Biosensitive cleanser (Biotherm).


----------



## Chelsea (Apr 27, 2005)

Quote:

   Originally Posted by *PrettyKitty* 
_Biosensitive cleanser (Biotherm)._

 
2nd


----------



## eyeshadowfreak (Apr 30, 2005)

Philosophy Purity Made Simple


----------



## martygreene (Apr 30, 2005)

Cetaphil


----------



## mspixieears (May 6, 2005)

Dermalogica special cleansing gel (somewhat similar to Philosophy Purity)
Aesop purifying cream cleanser
Clinique comforting cream cleanser


----------



## Jessica (May 6, 2005)

Cetaphil
It has been a staple for my DH and I.  You can get it @ any grocery store and it's about $10 USD


----------



## diesel (May 6, 2005)

Cetaphil's a bit harsher than Spectro Gel, but each are very mild and sold in the drugstore so they might be a bit easier on the wallet if you're just trying out different ones on really sensitive skin.


----------



## jamiemeng (May 6, 2005)

I am looking also for a sensitive face cleaner. Thx


----------



## kare31 (May 6, 2005)

I use Kiehls Gentle Foaming Facial Cleanser.  My skin is pretty sensitive; even Cetaphil gave me red bumps and and felt burning on my skin.  Good luck finding one that works for you, I had to try many before i came across Kiehls.


----------



## xxyrbestbetxx (May 7, 2005)

paula's choice one step cleanser for combination/oily OR combination/dry. it works wonders. it leaves no film on your face afterwards and your skin feels soooo soft


----------



## talk2mesun (Jun 12, 2005)

cetaphil, definitely.


----------



## shiann_2003 (Jun 12, 2005)

proavtiv cleanser


----------



## ladybugz07 (Jul 21, 2005)

2nd Philosophy Purity Made Simple and Kiehls Gentle Foaming Facial Cleanser...  I have sensitive skin and both of these work lovely.


----------



## Bettycakes (Jul 21, 2005)

I think Cetaphil rocks pretty well - I have sensitive, dry skin and my son has sensitive, acne-prone skin... works well for both of us.


----------



## devilgirl17 (Jul 21, 2005)

Neutrogena Sensitive Skin Solutions. Cetaphil burned my skin like it was acid.


----------



## sassy*girl (Jul 22, 2005)

Another one for Neutrogena Sensitive Skin Solutions. I use the cleanser and toner. Love it 
	

	
	
		
		

		
			





Cetaphil is okay too, except I don't like the one for oily skin. Makes my skin feel weird.

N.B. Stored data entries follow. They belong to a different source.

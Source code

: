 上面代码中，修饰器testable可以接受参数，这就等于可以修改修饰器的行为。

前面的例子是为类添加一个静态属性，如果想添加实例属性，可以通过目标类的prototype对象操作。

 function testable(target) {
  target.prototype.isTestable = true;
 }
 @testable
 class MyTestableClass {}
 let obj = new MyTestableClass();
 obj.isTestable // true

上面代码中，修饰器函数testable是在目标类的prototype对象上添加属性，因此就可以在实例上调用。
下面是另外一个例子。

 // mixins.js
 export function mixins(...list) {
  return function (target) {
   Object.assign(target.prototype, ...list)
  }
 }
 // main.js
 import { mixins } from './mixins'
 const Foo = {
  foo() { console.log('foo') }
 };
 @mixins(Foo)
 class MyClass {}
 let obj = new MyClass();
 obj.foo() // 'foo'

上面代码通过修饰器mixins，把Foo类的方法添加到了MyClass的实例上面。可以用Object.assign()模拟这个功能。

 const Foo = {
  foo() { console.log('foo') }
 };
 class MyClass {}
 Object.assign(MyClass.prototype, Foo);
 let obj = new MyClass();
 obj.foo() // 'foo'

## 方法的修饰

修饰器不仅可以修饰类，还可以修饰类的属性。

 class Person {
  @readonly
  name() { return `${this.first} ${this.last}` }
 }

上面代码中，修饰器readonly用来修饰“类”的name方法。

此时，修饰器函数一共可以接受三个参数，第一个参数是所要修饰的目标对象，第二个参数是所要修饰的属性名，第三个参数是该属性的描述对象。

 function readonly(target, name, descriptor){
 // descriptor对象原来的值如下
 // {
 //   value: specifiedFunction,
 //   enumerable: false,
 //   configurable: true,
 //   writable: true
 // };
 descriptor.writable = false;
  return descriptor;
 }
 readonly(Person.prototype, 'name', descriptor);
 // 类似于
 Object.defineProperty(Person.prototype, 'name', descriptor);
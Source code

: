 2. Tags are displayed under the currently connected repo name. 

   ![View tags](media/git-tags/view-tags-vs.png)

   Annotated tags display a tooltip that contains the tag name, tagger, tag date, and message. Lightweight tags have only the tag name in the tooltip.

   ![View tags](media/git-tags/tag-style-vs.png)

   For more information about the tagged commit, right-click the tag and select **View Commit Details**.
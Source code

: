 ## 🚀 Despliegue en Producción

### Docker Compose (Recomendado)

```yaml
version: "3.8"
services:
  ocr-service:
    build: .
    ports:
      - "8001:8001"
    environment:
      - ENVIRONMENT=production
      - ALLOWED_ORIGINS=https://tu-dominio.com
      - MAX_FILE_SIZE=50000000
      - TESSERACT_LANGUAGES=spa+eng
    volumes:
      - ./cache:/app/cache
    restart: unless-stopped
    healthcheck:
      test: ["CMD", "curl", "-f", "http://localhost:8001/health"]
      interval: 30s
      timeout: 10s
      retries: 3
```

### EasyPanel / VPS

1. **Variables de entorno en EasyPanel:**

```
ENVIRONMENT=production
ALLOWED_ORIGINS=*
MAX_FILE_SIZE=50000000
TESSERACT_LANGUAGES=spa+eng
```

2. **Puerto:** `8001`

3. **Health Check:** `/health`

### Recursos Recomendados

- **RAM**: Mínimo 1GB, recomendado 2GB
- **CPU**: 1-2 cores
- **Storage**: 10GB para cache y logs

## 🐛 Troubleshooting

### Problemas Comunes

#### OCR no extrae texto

I haven't tried Biotherm BioSensitiv, but I heard Biotherm products are great for facial care.


----------



## solardame (Jul 28, 2005)

J&J Purpose or Cetaphil.


----------



## koolkatz (Jul 29, 2005)

You're in Canada? Definitely Marcelle Gentle Face Wash for sensitive skin (at SDM).


----------